Thread

  1. Re: [PATCH] Fix ARM64/MSVC atomic memory ordering issues on Win11 by adding explicit DMB ​barriers

    Greg Burd <greg@burd.me> — 2025-11-25T16:37:38Z

    On Mon, Nov 24, 2025, at 6:20 PM, Andres Freund wrote:
    > Hi,
    
    Thanks again for taking a look at the patch, hopefully I got it right this time. :)
    
    > On 2025-11-24 11:28:28 -0500, Greg Burd wrote:
    >> @@ -2509,25 +2513,64 @@ int main(void)
    >>  }
    >>  '''
    >>  
    >> -  if cc.links(prog, name: '__crc32cb, __crc32ch, __crc32cw, and __crc32cd without -march=armv8-a+crc',
    >> -      args: test_c_args)
    >> -    # Use ARM CRC Extension unconditionally
    >> -    cdata.set('USE_ARMV8_CRC32C', 1)

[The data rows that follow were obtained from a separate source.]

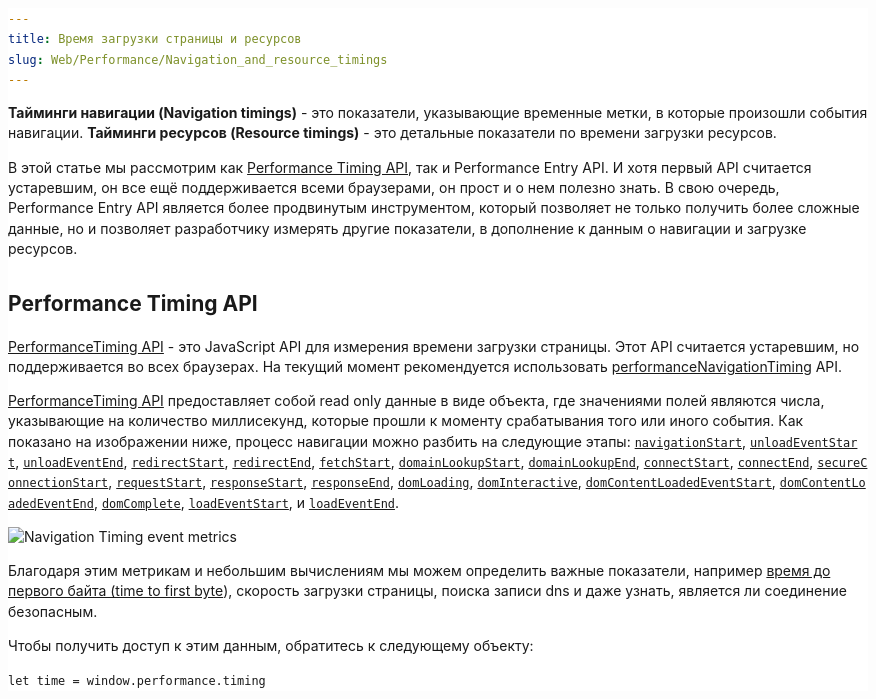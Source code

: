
```yaml
---
title: Время загрузки страницы и ресурсов
slug: Web/Performance/Navigation_and_resource_timings
---
```


**Тайминги навигации (Navigation timings)** - это показатели, указывающие временные метки, в которые произошли события навигации. **Тайминги ресурсов (Resource timings)** - это детальные показатели по времени загрузки ресурсов.

В этой статье мы рассмотрим как [Performance Timing API](/ru/docs/Web/API/PerformanceTiming), так и Performance Entry API. И хотя первый API считается устаревшим, он все ещё поддерживается всеми браузерами, он прост и о нем полезно знать. В свою очередь, Performance Entry API является более продвинутым инструментом, который позволяет не только получить более сложные данные, но и позволяет разработчику измерять другие показатели, в дополнение к данным о навигации и загрузке ресурсов.

## **Performance Timing** API

[PerformanceTiming API](/ru/docs/Web/API/PerformanceTiming) - это JavaScript API для измерения времени загрузки страницы. Этот API считается устаревшим, но поддерживается во всех браузерах. На текущий момент рекомендуется использовать [performanceNavigationTiming](/ru/docs/Web/API/PerformanceNavigationTiming) API.

[PerformanceTiming API](/ru/docs/Web/API/PerformanceTiming) предоставляет собой read only данные в виде объекта, где значениями полей являются числа, указывающие на количество миллисекунд, которые прошли к моменту срабатывания того или иного события. Как показано на изображении ниже, процесс навигации можно разбить на следующие этапы: [`navigationStart`](/ru/docs/Web/API/PerformanceTiming/navigationStart), [`unloadEventStart`](/ru/docs/Web/API/PerformanceTiming/unloadEventStart), [`unloadEventEnd`](/ru/docs/Web/API/PerformanceTiming/unloadEventEnd), [`redirectStart`](/ru/docs/Web/API/PerformanceTiming/redirectStart), [`redirectEnd`](/ru/docs/Web/API/PerformanceTiming/redirectEnd), [`fetchStart`](/ru/docs/Web/API/PerformanceTiming/fetchStart), [`domainLookupStart`](/ru/docs/Web/API/PerformanceTiming/domainLookupStart), [`domainLookupEnd`](/ru/docs/Web/API/PerformanceTiming/domainLookupEnd), [`connectStart`](/ru/docs/Web/API/PerformanceTiming/connectStart), [`connectEnd`](/ru/docs/Web/API/PerformanceTiming/connectEnd), [`secureConnectionStart`](/ru/docs/Web/API/PerformanceTiming/secureConnectionStart), [`requestStart`](/ru/docs/Web/API/PerformanceTiming/requestStart), [`responseStart`](/ru/docs/Web/API/PerformanceTiming/responseStart), [`responseEnd`](/ru/docs/Web/API/PerformanceTiming/responseEnd), [`domLoading`](/ru/docs/Web/API/PerformanceTiming/domLoading), [`domInteractive`](/ru/docs/Web/API/PerformanceTiming/domInteractive), [`domContentLoadedEventStart`](/ru/docs/Web/API/PerformanceTiming/domContentLoadedEventStart), [`domContentLoadedEventEnd`](/ru/docs/Web/API/PerformanceTiming/domContentLoadedEventEnd), [`domComplete`](/ru/docs/Web/API/PerformanceTiming/domComplete), [`loadEventStart`](/ru/docs/Web/API/PerformanceTiming/loadEventStart), и [`loadEventEnd`](/ru/docs/Web/API/PerformanceTiming/loadEventEnd).

![Navigation Timing event metrics](screen_shot_2019-05-03_at_1.06.27_pm.png)

Благодаря этим метрикам и небольшим вычислениям мы можем определить важные показатели, например [время до первого байта (time to first byte](/ru/docs/Glossary/time_to_first_byte)), скорость загрузки страницы, поиска записи dns и даже узнать, является ли соединение безопасным.

Чтобы получить доступ к этим данным, обратитесь к следующему объекту:

```
let time = window.performance.timing
```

    >> -    have_optimized_crc = true
    >> -  elif cc.links(prog, name: '__crc32cb, __crc32ch, __crc32cw, and __crc32cd with -march=armv8-a+crc+simd',
    >> -      args: test_c_args + ['-march=armv8-a+crc+simd'])

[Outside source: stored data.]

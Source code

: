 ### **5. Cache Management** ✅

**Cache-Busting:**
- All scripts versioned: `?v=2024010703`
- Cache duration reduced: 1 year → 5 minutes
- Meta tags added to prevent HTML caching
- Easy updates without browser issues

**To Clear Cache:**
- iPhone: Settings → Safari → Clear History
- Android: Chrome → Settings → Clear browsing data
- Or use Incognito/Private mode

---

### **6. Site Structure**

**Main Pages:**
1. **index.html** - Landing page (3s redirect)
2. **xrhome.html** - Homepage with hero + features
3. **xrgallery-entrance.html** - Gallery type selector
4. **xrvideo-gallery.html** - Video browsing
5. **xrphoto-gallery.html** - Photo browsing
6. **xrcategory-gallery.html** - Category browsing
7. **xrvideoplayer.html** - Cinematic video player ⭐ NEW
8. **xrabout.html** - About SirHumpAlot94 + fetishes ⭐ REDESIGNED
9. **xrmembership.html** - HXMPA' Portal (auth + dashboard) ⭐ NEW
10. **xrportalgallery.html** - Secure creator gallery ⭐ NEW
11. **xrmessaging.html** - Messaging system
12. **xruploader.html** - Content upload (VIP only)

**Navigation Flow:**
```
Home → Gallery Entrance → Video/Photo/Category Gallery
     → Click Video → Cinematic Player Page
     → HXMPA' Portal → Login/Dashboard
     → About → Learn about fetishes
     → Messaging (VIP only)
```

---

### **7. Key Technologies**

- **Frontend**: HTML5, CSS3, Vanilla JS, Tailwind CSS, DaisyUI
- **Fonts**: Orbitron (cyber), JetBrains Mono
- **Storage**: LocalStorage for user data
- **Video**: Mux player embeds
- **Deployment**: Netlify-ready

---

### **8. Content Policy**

    >> -    # Use ARM CRC Extension, with runtime check
    >> -    cflags_crc += '-march=armv8-a+crc+simd'
    >> -    cdata.set('USE_ARMV8_CRC32C', false)
    >> -    cdata.set('USE_ARMV8_CRC32C_WITH_RUNTIME_CHECK', 1)

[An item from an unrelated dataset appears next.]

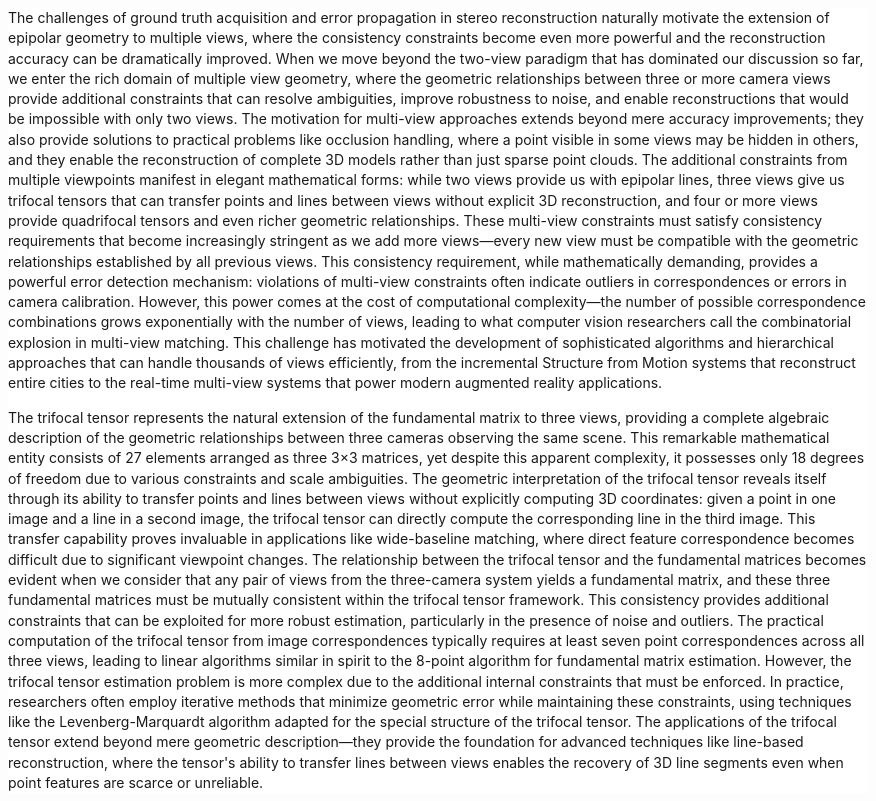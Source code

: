 The challenges of ground truth acquisition and error propagation in stereo reconstruction naturally motivate the extension of epipolar geometry to multiple views, where the consistency constraints become even more powerful and the reconstruction accuracy can be dramatically improved. When we move beyond the two-view paradigm that has dominated our discussion so far, we enter the rich domain of multiple view geometry, where the geometric relationships between three or more camera views provide additional constraints that can resolve ambiguities, improve robustness to noise, and enable reconstructions that would be impossible with only two views. The motivation for multi-view approaches extends beyond mere accuracy improvements; they also provide solutions to practical problems like occlusion handling, where a point visible in some views may be hidden in others, and they enable the reconstruction of complete 3D models rather than just sparse point clouds. The additional constraints from multiple viewpoints manifest in elegant mathematical forms: while two views provide us with epipolar lines, three views give us trifocal tensors that can transfer points and lines between views without explicit 3D reconstruction, and four or more views provide quadrifocal tensors and even richer geometric relationships. These multi-view constraints must satisfy consistency requirements that become increasingly stringent as we add more views—every new view must be compatible with the geometric relationships established by all previous views. This consistency requirement, while mathematically demanding, provides a powerful error detection mechanism: violations of multi-view constraints often indicate outliers in correspondences or errors in camera calibration. However, this power comes at the cost of computational complexity—the number of possible correspondence combinations grows exponentially with the number of views, leading to what computer vision researchers call the combinatorial explosion in multi-view matching. This challenge has motivated the development of sophisticated algorithms and hierarchical approaches that can handle thousands of views efficiently, from the incremental Structure from Motion systems that reconstruct entire cities to the real-time multi-view systems that power modern augmented reality applications.

The trifocal tensor represents the natural extension of the fundamental matrix to three views, providing a complete algebraic description of the geometric relationships between three cameras observing the same scene. This remarkable mathematical entity consists of 27 elements arranged as three 3×3 matrices, yet despite this apparent complexity, it possesses only 18 degrees of freedom due to various constraints and scale ambiguities. The geometric interpretation of the trifocal tensor reveals itself through its ability to transfer points and lines between views without explicitly computing 3D coordinates: given a point in one image and a line in a second image, the trifocal tensor can directly compute the corresponding line in the third image. This transfer capability proves invaluable in applications like wide-baseline matching, where direct feature correspondence becomes difficult due to significant viewpoint changes. The relationship between the trifocal tensor and the fundamental matrices becomes evident when we consider that any pair of views from the three-camera system yields a fundamental matrix, and these three fundamental matrices must be mutually consistent within the trifocal tensor framework. This consistency provides additional constraints that can be exploited for more robust estimation, particularly in the presence of noise and outliers. The practical computation of the trifocal tensor from image correspondences typically requires at least seven point correspondences across all three views, leading to linear algorithms similar in spirit to the 8-point algorithm for fundamental matrix estimation. However, the trifocal tensor estimation problem is more complex due to the additional internal constraints that must be enforced. In practice, researchers often employ iterative methods that minimize geometric error while maintaining these constraints, using techniques like the Levenberg-Marquardt algorithm adapted for the special structure of the trifocal tensor. The applications of the trifocal tensor extend beyond mere geometric description—they provide the foundation for advanced techniques like line-based reconstruction, where the tensor's ability to transfer lines between views enables the recovery of 3D line segments even when point features are scarce or unreliable.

    >> -    have_optimized_crc = true
    >> -  elif cc.links(prog, name: '__crc32cb, __crc32ch, __crc32cw, and __crc32cd with -march=armv8-a+crc',
    >> -      args: test_c_args + ['-march=armv8-a+crc'])
    >> -    # Use ARM CRC Extension, with runtime check
    >> -    cflags_crc += '-march=armv8-a+crc'
    >> -    cdata.set('USE_ARMV8_CRC32C', false)
    >> -    cdata.set('USE_ARMV8_CRC32C_WITH_RUNTIME_CHECK', 1)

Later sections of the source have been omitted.